Looking at her there, in the Village in the Sky, watching her laugh, it shocked me to think that I'd deliberately avoided her for so many months. I was no less surprised by how tactile the girls were with her, how easily they reached out to stroke her hair or to take her hands in their own. I'd perceived her to be aloof and almost cold. In less than a minute, those women were more familiar with her than I'd dared to be in more than a year of friendship. I remembered the quick, impulsive kiss she'd given me, in my hut. I remembered the smell of cinnamon and jasmine in her hair, and the press of her lips, like sweet grapes swollen with the summer sun.
Tea arrived, and I took my glass to stand near one of the huge window openings that looked out over the slum. Far below, the tattered cloak of the ghetto spread outward from the construction site to the very edge of the sea. The narrow lanes, obscured by ragged overhangs, were only partially visible and seemed more like tunnels than streets. Smoke rose in drifts from cooking fires, and stuttered on a sluggish seaward breeze to disperse over a scattering of canoes that fished the muddy shore.
Inland from the slum there were a large number of tall apartment buildings, the expensive homes of the middle-rich. From my perch, I looked down at the fabulous gardens of palms and creepers on the tops of some, and the miniature slums that servants of the rich had built for themselves on the tops of others. Mould and mildew scarred every building, even the newest. I'd come to think of it as beautiful, that decline and decay, creeping across the face of the grandest designs: that stain of the end, spreading across every bright beginning in Bombay.
"You're right, it is a good view," Karla said quietly as she joined me.
"I come up here at night, sometimes, when everyone's asleep," I said, just as quietly. "It's one of my favourite places to be alone."
We were silent, for a while, watching the crows hover and dip over the slum.
"So, where's your favourite place to be alone?"

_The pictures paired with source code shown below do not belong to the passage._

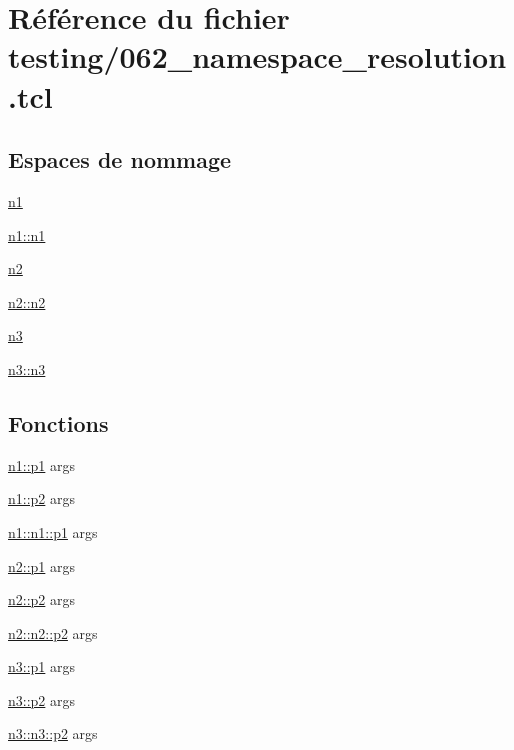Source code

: \hypertarget{062__namespace__resolution_8tcl}{}\section{Référence du fichier testing/062\+\_\+namespace\+\_\+resolution.tcl}
\label{062__namespace__resolution_8tcl}
\subsection*{Espaces de nommage}
\begin{DoxyCompactItemize}
\item 
 \hyperlink{namespacen1}{n1}
\item 
 \hyperlink{namespacen1_1_1n1}{n1\+::n1}
\item 
 \hyperlink{namespacen2}{n2}
\item 
 \hyperlink{namespacen2_1_1n2}{n2\+::n2}
\item 
 \hyperlink{namespacen3}{n3}
\item 
 \hyperlink{namespacen3_1_1n3}{n3\+::n3}
\end{DoxyCompactItemize}
\subsection*{Fonctions}
\begin{DoxyCompactItemize}
\item 
\hyperlink{namespacen1_a9f23d7a7f141915457e8e26023d70cb4}{n1\+::p1} args
\item 
\hyperlink{namespacen1_a0bff29f718fa43e49b7ca79985afb5fa}{n1\+::p2} args
\item 
\hyperlink{namespacen1_1_1n1_ae5735f5a66e607167ba83bcc68366733}{n1\+::n1\+::p1} args
\item 
\hyperlink{namespacen2_a74950c0185232e374220a0707b4903c6}{n2\+::p1} args
\item 
\hyperlink{namespacen2_a49fadfbefa795204a3c566ec76ff632f}{n2\+::p2} args
\item 
\hyperlink{namespacen2_1_1n2_a8d6e41ede87315192a8699f6b9986d26}{n2\+::n2\+::p2} args
\item 
\hyperlink{namespacen3_ae7e87e49507bd56dad087cffecd35b29}{n3\+::p1} args
\item 
\hyperlink{namespacen3_a14e9fe1b27a6d36db9ace2eef4509979}{n3\+::p2} args
\item 
\hyperlink{namespacen3_1_1n3_a386a5db8befb2dbf43baa71a67479253}{n3\+::n3\+::p2} args
\end{DoxyCompactItemize}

"I don't like to be alone," she said flatly, and then turned in time to see my expression. "What's the matter?"
"I guess I'm surprised. I just, well, I thought of you as someone who's good at being alone. I don't mean that in a bad way. I just think of you as... sort of aloof, sort of above it all."

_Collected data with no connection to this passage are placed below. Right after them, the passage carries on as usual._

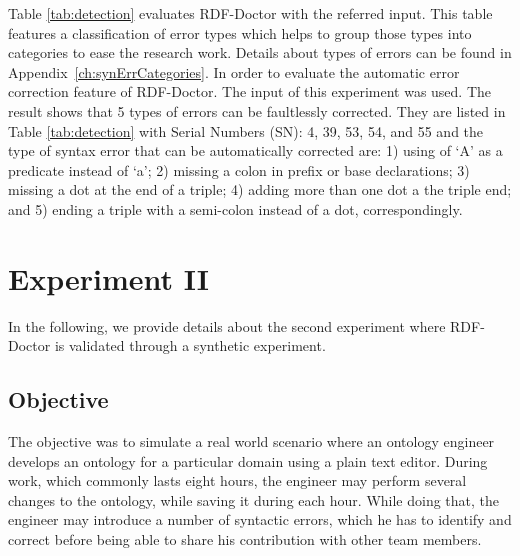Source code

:  Table \ref{tab:detection} evaluates RDF-Doctor with the referred input. This table features a classification of error types which helps to group those types into categories to ease the research work. Details about types of errors can be found in Appendix~\ref{ch:synErrCategories}. In order to evaluate the automatic error correction feature of RDF-Doctor. The input of this experiment was used. The result shows that 5 types of errors can be faultlessly corrected. They are listed in Table \ref{tab:detection} with Serial Numbers (SN): 4, 39, 53, 54, and 55 and the type of syntax error that can be automatically corrected are: 1) using of `A' as a predicate instead of `a'; 2) missing a colon in prefix or base declarations; 3) missing  a dot at the end of a triple; 4) adding more than one dot a the triple end; and 5) ending a triple with a semi-colon instead of a dot, correspondingly.       

\section{Experiment II}

In the following, we provide details about the second experiment where RDF-Doctor is validated through a synthetic experiment. 

\subsection{Objective}
The objective was to simulate a real world scenario where an ontology engineer develops an ontology for a particular domain using a plain text editor.
During work, which commonly lasts eight hours, the engineer may perform several changes to the ontology, while saving it during each hour.
While doing that, the engineer may introduce a number of syntactic errors, which he has to identify and correct before being able to share his contribution with other team members.

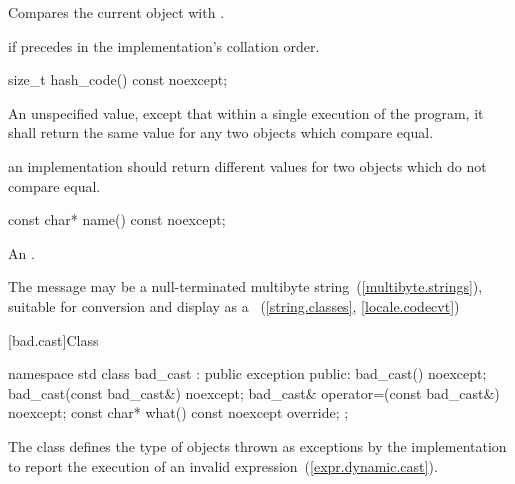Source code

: \begin{itemdescr}
\pnum
\effects
Compares the current object with .

\pnum
\returns
{}
if
precedes  in the implementation's collation order.
\end{itemdescr}

%
\begin{itemdecl}
size_t hash_code() const noexcept;
\end{itemdecl}

\begin{itemdescr}
\pnum
\returns An unspecified value, except that within a single execution of the
program, it shall return the same value for any two 
objects which compare equal.

\pnum
\remark an implementation should return different values for two
 objects which do not compare equal.
\end{itemdescr}


%
%
\begin{itemdecl}
const char* name() const noexcept;
\end{itemdecl}

\begin{itemdescr}
\pnum
\returns
An  \ntbs.

\pnum
\remarks
The message may be a null-terminated multibyte string~(\ref{multibyte.strings}),
suitable for conversion and display as a
~(\ref{string.classes}, \ref{locale.codecvt})
\end{itemdescr}

[bad.cast]{Class }

%
\begin{codeblock}
namespace std {
  class bad_cast : public exception {
  public:
    bad_cast() noexcept;
    bad_cast(const bad_cast&) noexcept;
    bad_cast& operator=(const bad_cast&) noexcept;
    const char* what() const noexcept override;
  };
}
\end{codeblock}

\pnum
The class
defines the type of objects thrown
as exceptions by the implementation to report the execution of an invalid
%
expression~(\ref{expr.dynamic.cast}).

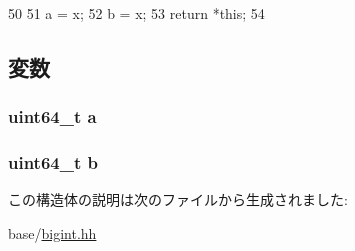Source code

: \begin{DoxyCode}
50     {
51         a = x;
52         b = x;
53         return *this;
54     }
\end{DoxyCode}


\subsection{変数}
\hypertarget{structm5__twin64__t_a943da41846f7804fa8edd8b012551545}{
\subsubsection[{a}]{\setlength{\rightskip}{0pt plus 5cm}uint64\_\-t {\bf a}}}
\label{structm5__twin64__t_a943da41846f7804fa8edd8b012551545}
\hypertarget{structm5__twin64__t_ad66453096871179e6c6effe0df4b483b}{
\subsubsection[{b}]{\setlength{\rightskip}{0pt plus 5cm}uint64\_\-t {\bf b}}}
\label{structm5__twin64__t_ad66453096871179e6c6effe0df4b483b}


この構造体の説明は次のファイルから生成されました:\begin{DoxyCompactItemize}
\item 
base/\hyperlink{bigint_8hh}{bigint.hh}\end{DoxyCompactItemize}

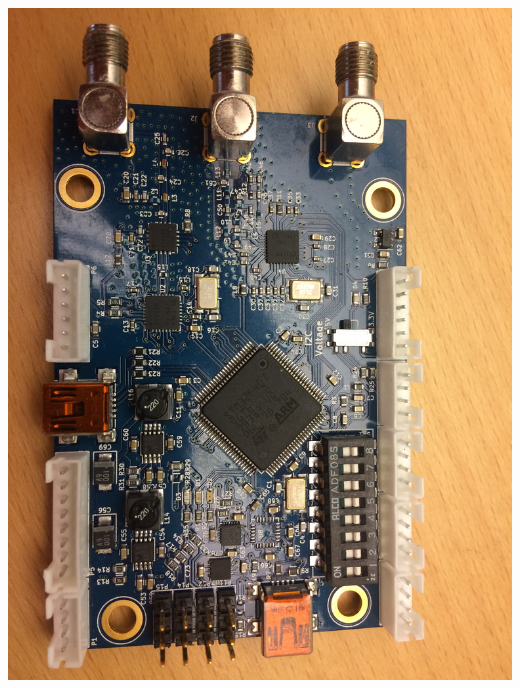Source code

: \documentclass[12pt]{article} %
\begin{document}
\noindent \begin{minipage}{0.33\textwidth}
  \noindent \includegraphics[width=\textwidth]{./photos/RTKControl2.JPG}

\end{minipage}
\end{document}
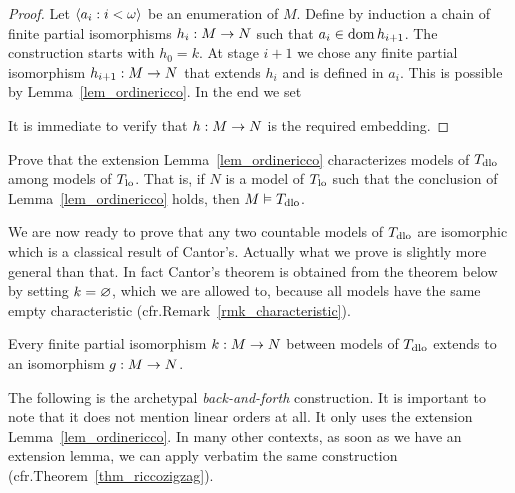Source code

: \documentclass[creche.tex]{subfiles}
\begin{document}
\begin{proof}
Let $\<a_i:i<\omega\>$ be an enumeration of $M$. Define by induction a chain of finite partial isomorphisms $h_i:M\imp N$ such that $a_i\in\dom h_{i+1}$. The construction starts with $h_0=k$. At stage $i+1$ we chose any finite partial isomorphism $h_{i+1}:M\imp N$ that extends $h_i$ and is defined in $a_i$. This is possible by Lemma~\ref{lem_ordinericco}. In the end we set


It is immediate to verify that $h:M\imp N$ is the required embedding.
\end{proof} 


\begin{exercise}\label{ex_ricco->dlo}
Prove that the extension Lemma~\ref{lem_ordinericco} characterizes models of $T_{\rm dlo}$ among models of $T_{\rm lo}$. That is, if $N$ is a model of $T_{\rm lo}$ such that the conclusion of Lemma~\ref{lem_ordinericco} holds, then $M\models  T_{\rm dlo}$.\QED
\end{exercise}


We are now ready to prove that any two countable models of $T_{\rm dlo}$ are isomorphic which is a classical result of Cantor's. Actually what we prove is slightly more general than that. In fact Cantor's theorem is obtained from the theorem below by setting $k=\0$, which we are allowed to, because all models have the same empty characteristic (cfr.\@ Remark~\ref{rmk_characteristic}).

\begin{theorem}\label{zigzagcantor}
Every finite partial isomorphism $k:M\imp N$ between models of $T_{\rm dlo}$ extends to an isomorphism $g:M\imp N$.
\end{theorem}

The following is the archetypal \emph{back-and-forth\/} construction. It is important to note that it does not mention linear orders at all. It only uses the extension Lemma~\ref{lem_ordinericco}. In many other contexts, as soon as we have an extension lemma, we can apply verbatim the same construction (cfr.\@ Theorem~\ref{thm_riccozigzag}).  
\end{document}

"Your aim is off," she smiled. "Below it all, would be more like it."
"Wow, twice in one day."
"What?"
"That's twice in one day that I've seen a big smile. You were smiling with the girls before, and I was thinking that it's the first time I've ever seen you really smile."
"Well, of course I smile."
"Don't get me wrong. I like it. Not-smiling can be very attractive. Gimme an honest frown over a false smile, any day. It looks right on you. You look, I don't know, sort of satisfied, not smiling, or maybe honest is the right word. It looks right on you, somehow. Or I thought it did, until I saw you smiling today."

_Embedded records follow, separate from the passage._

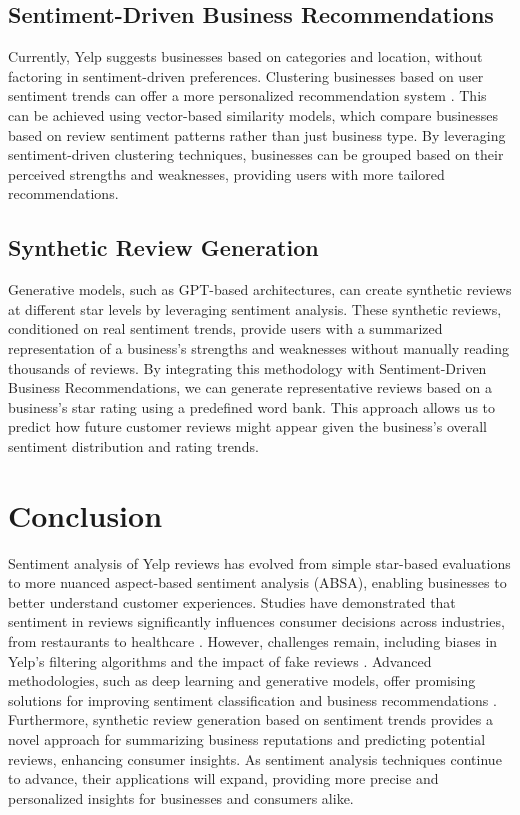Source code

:\documentclass{article}
\begin{document}
\subsection{Sentiment-Driven Business Recommendations}
Currently, Yelp suggests businesses based on categories and location, without factoring in sentiment-driven preferences. Clustering businesses based on user sentiment trends can offer a more personalized recommendation system \citep{KellerKostromitina2020}. This can be achieved using vector-based similarity models, which compare businesses based on review sentiment patterns rather than just business type. By leveraging sentiment-driven clustering techniques, businesses can be grouped based on their perceived strengths and weaknesses, providing users with more tailored recommendations.

\subsection{Synthetic Review Generation}
Generative models, such as GPT-based architectures, can create synthetic reviews at different star levels by leveraging sentiment analysis. These synthetic reviews, conditioned on real sentiment trends, provide users with a summarized representation of a business’s strengths and weaknesses without manually reading thousands of reviews. By integrating this methodology with Sentiment-Driven Business Recommendations, we can generate representative reviews based on a business's star rating using a predefined word bank. This approach allows us to predict how future customer reviews might appear given the business’s overall sentiment distribution and rating trends.

\section{Conclusion}

Sentiment analysis of Yelp reviews has evolved from simple star-based evaluations to more nuanced aspect-based sentiment analysis (ABSA), enabling businesses to better understand customer experiences. Studies have demonstrated that sentiment in reviews significantly influences consumer decisions across industries, from restaurants to healthcare \citep{HuLiu2004, ChenLee2024}. However, challenges remain, including biases in Yelp’s filtering algorithms and the impact of fake reviews \citep{Mukherjee2021}. Advanced methodologies, such as deep learning and generative models, offer promising solutions for improving sentiment classification and business recommendations \citep{Aziz2024}. Furthermore, synthetic review generation based on sentiment trends provides a novel approach for summarizing business reputations and predicting potential reviews, enhancing consumer insights. As sentiment analysis techniques continue to advance, their applications will expand, providing more precise and personalized insights for businesses and consumers alike.

\newpage

\nocite{*}

\end{document}
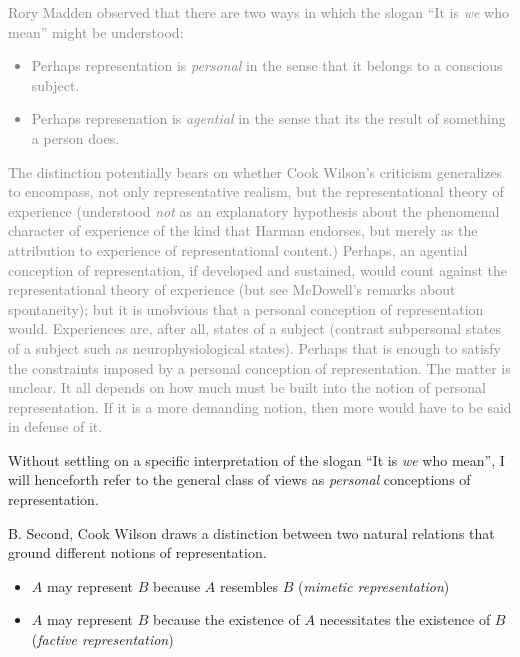 \documentclass[11pt]{article}
\newcommand{\discuss}[2][gray]{\textcolor{#1}{#2}}
\begin{document}
\discuss{Rory Madden observed that there are two ways in which the slogan ``It is \emph{we} who mean'' might be understood:
\begin{itemize}
	\item Perhaps representation is \emph{personal} in the sense that it belongs to a conscious subject.
	\item Perhaps represenation is \emph{agential} in the sense that its the result of something a person does.
\end{itemize}
The distinction potentially bears on whether Cook Wilson's criticism generalizes to encompass, not only representative realism, but the representational theory of experience (understood \emph{not} as an explanatory hypothesis about the phenomenal character of experience of the kind that Harman endorses, but merely as the attribution to experience of representational content.) Perhaps, an agential conception of representation, if developed and sustained, would count against the representational theory of experience (but see McDowell's remarks about spontaneity); but it is unobvious that a personal conception of representation would. Experiences are, after all, states of a subject (contrast subpersonal states of a subject such as neurophysiological states). Perhaps that is enough to satisfy the constraints imposed by a personal conception of representation. The matter is unclear. It all depends on how much must be built into the notion of personal representation. If it is a more demanding notion, then more would have to be said in defense of it.}

Without settling on a specific interpretation of the slogan ``It is \emph{we} who mean'', I will henceforth refer to the general class of views as \emph{personal} conceptions of representation.

B. Second, Cook Wilson draws a distinction between two natural relations that ground different notions of representation.
\begin{itemize}
	\item \( A \) may represent \( B \) because \( A \) resembles \( B \) (\emph{mimetic representation})
	\item \( A \) may represent \( B \) because the existence of \( A \) necessitates the existence of \( B \) (\emph{factive representation})
\end{itemize}
\end{document}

"Of course I smile," she repeated, her brow creasing in a frown, while her tightly pressed lips wrestled with the smile.
We were silent again, staring at each other instead of the view.
Her eyes were reef-green, flecked with gold, and they shone with the luminous intensity that's usually a sign of suffering or intelligence, or both. A clean wind stirred her shoulder-length hair-very dark hair, the same black-brown as her eyebrows and long lashes. Her lips were a fine, unpainted pink, parted to reveal the tip of her tongue between even, white teeth. She leaned against the windowless frame with her arms folded. The tides of the breeze rippled through the loose silk of her blouse, revealing and concealing her figure.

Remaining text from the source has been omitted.